[[ Provided material open ]]
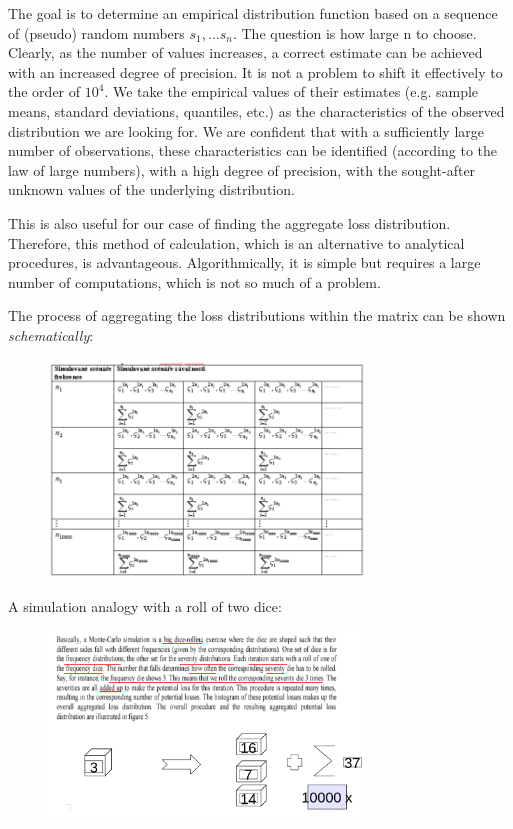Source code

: \documentclass{article}
\begin{document}
The goal is to determine an empirical distribution function based on a sequence of (pseudo) random numbers $s_1, \ldots s_n$. The question is how large n to choose. Clearly, as the number of values increases, a correct estimate can be achieved with an increased degree of precision.  It is not a problem to shift it effectively to the order of $10^4$. We take the empirical values of their estimates (e.g. sample means, standard deviations, quantiles, etc.) as the characteristics of the observed distribution we are looking for. We are confident that with a sufficiently large number of observations, these characteristics can be identified (according to the law of large numbers), with a high degree of precision, with the sought-after unknown values of the underlying distribution.

This is also useful for our case of finding the aggregate loss distribution. Therefore, this method of calculation, which is an alternative to analytical procedures, is advantageous. Algorithmically, it is simple but requires a large number of computations, which is not so much of a problem.

The process of aggregating the loss distributions within the matrix can be shown \emph{schematically}:

\begin{figure}[H]
  \caption{}
  \centering
    \includegraphics[width=0.75\textwidth]{simul_scenare}
\end{figure}


A simulation analogy with a roll of two dice:

\begin{figure}[H]
  \caption{}
  \centering
    \includegraphics[width=0.75\textwidth]{kostky}
\end{figure}
\end{document}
[[ Provided material closed ]]
Only the lines containing the word "width" should be returned from the data above.

    \includegraphics[width=0.75\textwidth]{simul_scenare}
    \includegraphics[width=0.75\textwidth]{kostky}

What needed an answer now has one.